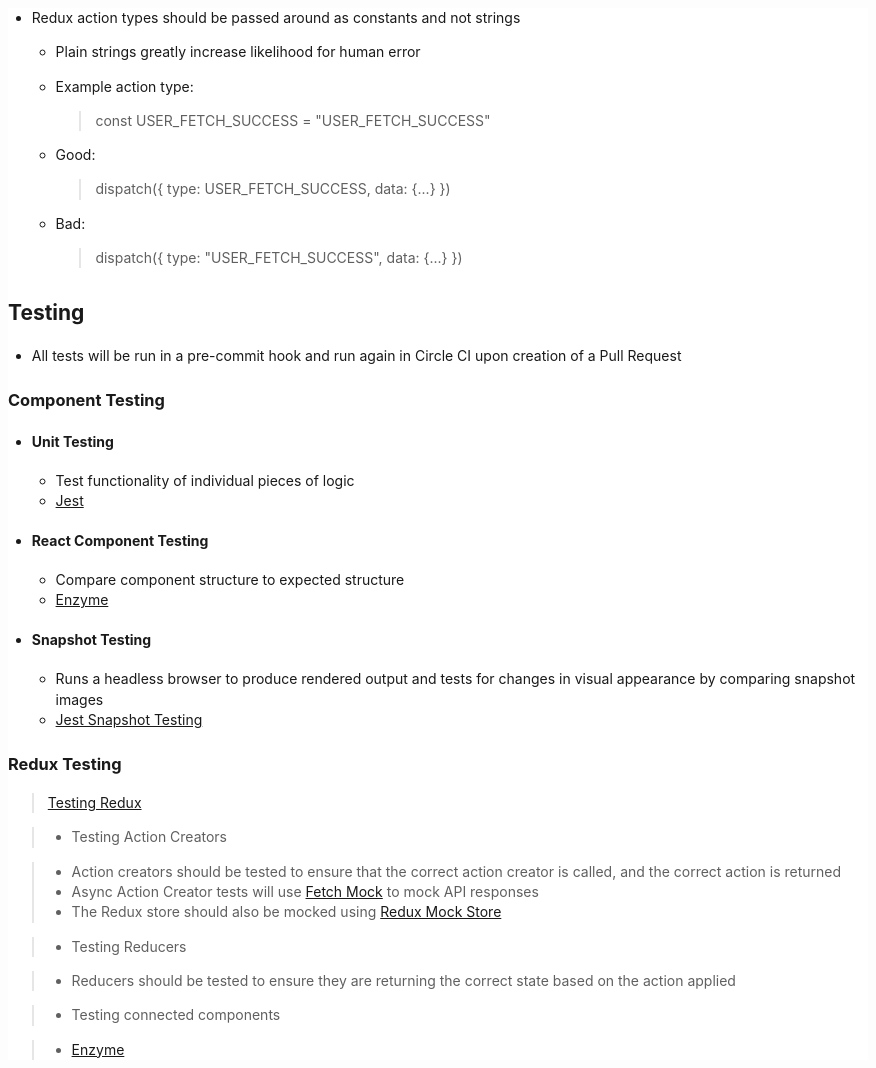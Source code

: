   - Redux action types should be passed around as constants and not strings

    - Plain strings greatly increase likelihood for human error
    - Example action type:

      > const USER_FETCH_SUCCESS = "USER_FETCH_SUCCESS"

    - Good:

      > dispatch({ type: USER_FETCH_SUCCESS, data: {...} })

    - Bad:

      > dispatch({ type: "USER_FETCH_SUCCESS", data: {...} })

## Testing

- All tests will be run in a pre-commit hook and run again in Circle CI upon creation of a Pull Request

### Component Testing

- #### Unit Testing

  - Test functionality of individual pieces of logic
  - [Jest](http://jestjs.io/docs/en/getting-started)

- #### React Component Testing

  - Compare component structure to expected structure
  - [Enzyme](https://github.com/airbnb/enzyme)

- #### Snapshot Testing

  - Runs a headless browser to produce rendered output and tests for changes in visual appearance by comparing snapshot images
  - [Jest Snapshot Testing](https://jestjs.io/docs/en/snapshot-testing)

### Redux Testing

> [Testing Redux](https://redux.js.org/recipes/writing-tests)

> - Testing Action Creators

> - Action creators should be tested to ensure that the correct action creator is called, and the correct action is returned
> - Async Action Creator tests will use [Fetch Mock](https://github.com/wheresrhys/fetch-mock) to mock API responses
> - The Redux store should also be mocked using [Redux Mock Store](https://github.com/dmitry-zaets/redux-mock-store)

> - Testing Reducers

> - Reducers should be tested to ensure they are returning the correct state based on the action applied

> - Testing connected components

> - [Enzyme](https://github.com/airbnb/enzyme)
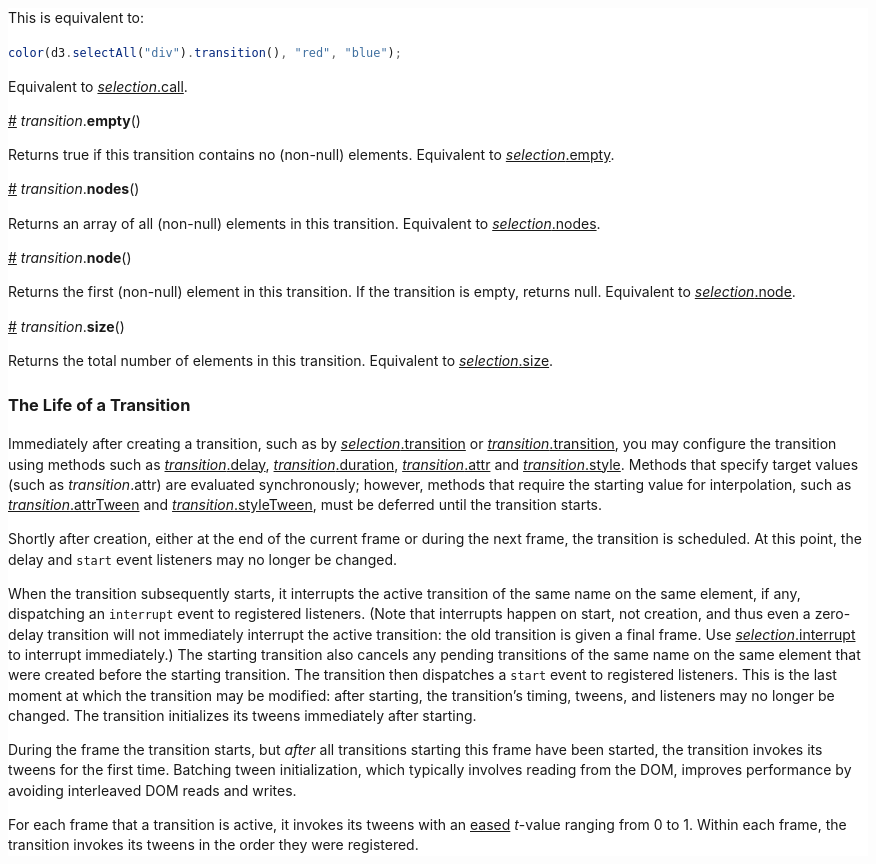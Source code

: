 This is equivalent to:

```js
color(d3.selectAll("div").transition(), "red", "blue");
```

Equivalent to [*selection*.call](https://github.com/d3/d3-selection#selection_call).

<a name="transition_empty" href="#transition_empty">#</a> <i>transition</i>.<b>empty</b>()

Returns true if this transition contains no (non-null) elements. Equivalent to [*selection*.empty](https://github.com/d3/d3-selection#selection_empty).

<a name="transition_nodes" href="#transition_nodes">#</a> <i>transition</i>.<b>nodes</b>()

Returns an array of all (non-null) elements in this transition. Equivalent to [*selection*.nodes](https://github.com/d3/d3-selection#selection_nodes).

<a name="transition_node" href="#transition_node">#</a> <i>transition</i>.<b>node</b>()

Returns the first (non-null) element in this transition. If the transition is empty, returns null. Equivalent to [*selection*.node](https://github.com/d3/d3-selection#selection_node).

<a name="transition_size" href="#transition_size">#</a> <i>transition</i>.<b>size</b>()

Returns the total number of elements in this transition. Equivalent to [*selection*.size](https://github.com/d3/d3-selection#selection_size).

### The Life of a Transition

Immediately after creating a transition, such as by [*selection*.transition](#selection_transition) or [*transition*.transition](#transition_transition), you may configure the transition using methods such as [*transition*.delay](#transition_delay), [*transition*.duration](#transition_duration), [*transition*.attr](#transition_attr) and [*transition*.style](#transition_style). Methods that specify target values (such as *transition*.attr) are evaluated synchronously; however, methods that require the starting value for interpolation, such as [*transition*.attrTween](#transition_attrTween) and [*transition*.styleTween](#transition_styleTween), must be deferred until the transition starts.

Shortly after creation, either at the end of the current frame or during the next frame, the transition is scheduled. At this point, the delay and `start` event listeners may no longer be changed.

When the transition subsequently starts, it interrupts the active transition of the same name on the same element, if any, dispatching an `interrupt` event to registered listeners. (Note that interrupts happen on start, not creation, and thus even a zero-delay transition will not immediately interrupt the active transition: the old transition is given a final frame. Use [*selection*.interrupt](#selection_interrupt) to interrupt immediately.) The starting transition also cancels any pending transitions of the same name on the same element that were created before the starting transition. The transition then dispatches a `start` event to registered listeners. This is the last moment at which the transition may be modified: after starting, the transition’s timing, tweens, and listeners may no longer be changed. The transition initializes its tweens immediately after starting.

During the frame the transition starts, but *after* all transitions starting this frame have been started, the transition invokes its tweens for the first time. Batching tween initialization, which typically involves reading from the DOM, improves performance by avoiding interleaved DOM reads and writes.

For each frame that a transition is active, it invokes its tweens with an [eased](#transition_ease) *t*-value ranging from 0 to 1. Within each frame, the transition invokes its tweens in the order they were registered.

^^^^

> _Exercise objective_: The response must hold only the lines above from the line with "Returns the total" through the line with "Shortly after creation, either", each copied exactly, both ends kept.

> _Solution to the problem_:
Returns the total number of elements in this transition. Equivalent to [*selection*.size](https://github.com/d3/d3-selection#selection_size).

### The Life of a Transition

Immediately after creating a transition, such as by [*selection*.transition](#selection_transition) or [*transition*.transition](#transition_transition), you may configure the transition using methods such as [*transition*.delay](#transition_delay), [*transition*.duration](#transition_duration), [*transition*.attr](#transition_attr) and [*transition*.style](#transition_style). Methods that specify target values (such as *transition*.attr) are evaluated synchronously; however, methods that require the starting value for interpolation, such as [*transition*.attrTween](#transition_attrTween) and [*transition*.styleTween](#transition_styleTween), must be deferred until the transition starts.

Shortly after creation, either at the end of the current frame or during the next frame, the transition is scheduled. At this point, the delay and `start` event listeners may no longer be changed.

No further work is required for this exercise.